Exercise details:
Your response should contain every line from the data below that holds the string "value의".

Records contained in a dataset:
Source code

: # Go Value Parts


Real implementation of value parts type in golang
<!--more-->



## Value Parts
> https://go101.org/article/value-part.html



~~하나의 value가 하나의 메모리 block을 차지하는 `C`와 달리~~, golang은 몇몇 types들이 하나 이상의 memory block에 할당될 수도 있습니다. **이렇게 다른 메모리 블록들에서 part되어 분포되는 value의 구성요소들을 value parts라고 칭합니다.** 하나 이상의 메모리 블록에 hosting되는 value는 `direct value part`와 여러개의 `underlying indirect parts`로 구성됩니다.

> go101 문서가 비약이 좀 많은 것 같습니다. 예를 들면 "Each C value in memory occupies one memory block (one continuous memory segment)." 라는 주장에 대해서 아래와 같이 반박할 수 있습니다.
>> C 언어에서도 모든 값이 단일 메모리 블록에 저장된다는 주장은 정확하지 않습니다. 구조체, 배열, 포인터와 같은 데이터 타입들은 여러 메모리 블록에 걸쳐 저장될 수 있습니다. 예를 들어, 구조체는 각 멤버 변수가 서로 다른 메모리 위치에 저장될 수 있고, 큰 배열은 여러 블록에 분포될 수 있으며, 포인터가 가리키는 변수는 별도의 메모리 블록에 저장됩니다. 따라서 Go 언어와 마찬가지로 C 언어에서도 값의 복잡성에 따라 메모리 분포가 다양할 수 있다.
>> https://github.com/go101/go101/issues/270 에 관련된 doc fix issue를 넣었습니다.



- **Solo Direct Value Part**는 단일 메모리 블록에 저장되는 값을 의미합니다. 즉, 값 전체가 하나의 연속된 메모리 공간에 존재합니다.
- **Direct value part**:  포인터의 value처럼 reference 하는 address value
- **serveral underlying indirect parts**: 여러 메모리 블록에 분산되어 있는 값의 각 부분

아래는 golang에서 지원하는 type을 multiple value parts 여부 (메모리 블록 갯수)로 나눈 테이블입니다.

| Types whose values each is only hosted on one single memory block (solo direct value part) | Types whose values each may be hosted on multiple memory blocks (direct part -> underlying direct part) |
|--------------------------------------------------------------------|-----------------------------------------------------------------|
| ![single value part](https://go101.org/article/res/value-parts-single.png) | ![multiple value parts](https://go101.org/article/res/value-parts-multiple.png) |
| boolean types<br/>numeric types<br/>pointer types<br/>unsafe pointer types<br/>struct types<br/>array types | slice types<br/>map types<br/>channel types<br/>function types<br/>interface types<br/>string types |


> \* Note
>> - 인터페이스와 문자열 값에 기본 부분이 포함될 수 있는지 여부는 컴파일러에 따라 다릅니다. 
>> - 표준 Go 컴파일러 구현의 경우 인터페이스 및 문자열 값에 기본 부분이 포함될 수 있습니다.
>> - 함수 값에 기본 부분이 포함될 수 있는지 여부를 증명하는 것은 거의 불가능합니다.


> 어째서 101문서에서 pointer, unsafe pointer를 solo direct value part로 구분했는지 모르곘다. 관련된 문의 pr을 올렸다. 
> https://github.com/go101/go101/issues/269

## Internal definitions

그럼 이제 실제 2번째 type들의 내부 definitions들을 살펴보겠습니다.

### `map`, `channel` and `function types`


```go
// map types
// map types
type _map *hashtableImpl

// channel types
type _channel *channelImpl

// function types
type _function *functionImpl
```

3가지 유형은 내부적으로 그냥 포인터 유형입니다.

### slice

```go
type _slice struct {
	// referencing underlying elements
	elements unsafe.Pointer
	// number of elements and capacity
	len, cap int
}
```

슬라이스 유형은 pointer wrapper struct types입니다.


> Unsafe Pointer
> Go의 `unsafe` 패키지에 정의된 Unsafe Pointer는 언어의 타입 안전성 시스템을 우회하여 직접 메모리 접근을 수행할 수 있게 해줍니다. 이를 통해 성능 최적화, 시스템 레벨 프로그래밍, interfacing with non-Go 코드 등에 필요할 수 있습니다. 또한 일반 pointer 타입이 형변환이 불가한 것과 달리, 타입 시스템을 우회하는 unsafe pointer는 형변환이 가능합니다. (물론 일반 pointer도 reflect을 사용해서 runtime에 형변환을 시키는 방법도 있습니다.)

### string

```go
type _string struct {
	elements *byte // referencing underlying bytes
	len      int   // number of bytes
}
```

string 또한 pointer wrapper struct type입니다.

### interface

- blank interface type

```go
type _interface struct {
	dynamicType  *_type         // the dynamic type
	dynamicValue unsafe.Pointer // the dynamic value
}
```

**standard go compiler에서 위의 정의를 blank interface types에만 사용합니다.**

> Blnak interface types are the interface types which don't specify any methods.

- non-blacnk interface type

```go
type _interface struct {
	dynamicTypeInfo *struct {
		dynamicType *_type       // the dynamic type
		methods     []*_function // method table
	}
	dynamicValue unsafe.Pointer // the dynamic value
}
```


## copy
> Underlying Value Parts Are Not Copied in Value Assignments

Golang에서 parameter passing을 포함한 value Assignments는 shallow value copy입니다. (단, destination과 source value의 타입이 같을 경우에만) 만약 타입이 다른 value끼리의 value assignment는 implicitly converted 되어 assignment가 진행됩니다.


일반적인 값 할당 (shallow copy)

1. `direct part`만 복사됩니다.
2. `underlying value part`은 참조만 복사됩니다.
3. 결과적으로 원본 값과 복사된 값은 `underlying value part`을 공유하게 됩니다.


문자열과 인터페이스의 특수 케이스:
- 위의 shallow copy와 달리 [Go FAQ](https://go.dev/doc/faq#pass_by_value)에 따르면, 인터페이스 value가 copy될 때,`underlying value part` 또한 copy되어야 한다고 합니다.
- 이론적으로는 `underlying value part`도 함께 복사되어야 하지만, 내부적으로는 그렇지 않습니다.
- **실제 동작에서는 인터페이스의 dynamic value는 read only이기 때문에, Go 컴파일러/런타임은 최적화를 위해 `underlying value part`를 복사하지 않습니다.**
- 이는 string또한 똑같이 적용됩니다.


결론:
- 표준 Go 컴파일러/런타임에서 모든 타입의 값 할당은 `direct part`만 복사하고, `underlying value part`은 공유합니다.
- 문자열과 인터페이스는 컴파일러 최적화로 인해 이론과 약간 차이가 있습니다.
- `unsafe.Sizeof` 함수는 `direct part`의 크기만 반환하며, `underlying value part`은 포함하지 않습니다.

Answer box:
~~하나의 value가 하나의 메모리 block을 차지하는 `C`와 달리~~, golang은 몇몇 types들이 하나 이상의 memory block에 할당될 수도 있습니다. **이렇게 다른 메모리 블록들에서 part되어 분포되는 value의 구성요소들을 value parts라고 칭합니다.** 하나 이상의 메모리 블록에 hosting되는 value는 `direct value part`와 여러개의 `underlying indirect parts`로 구성됩니다.
Golang에서 parameter passing을 포함한 value Assignments는 shallow value copy입니다. (단, destination과 source value의 타입이 같을 경우에만) 만약 타입이 다른 value끼리의 value assignment는 implicitly converted 되어 assignment가 진행됩니다.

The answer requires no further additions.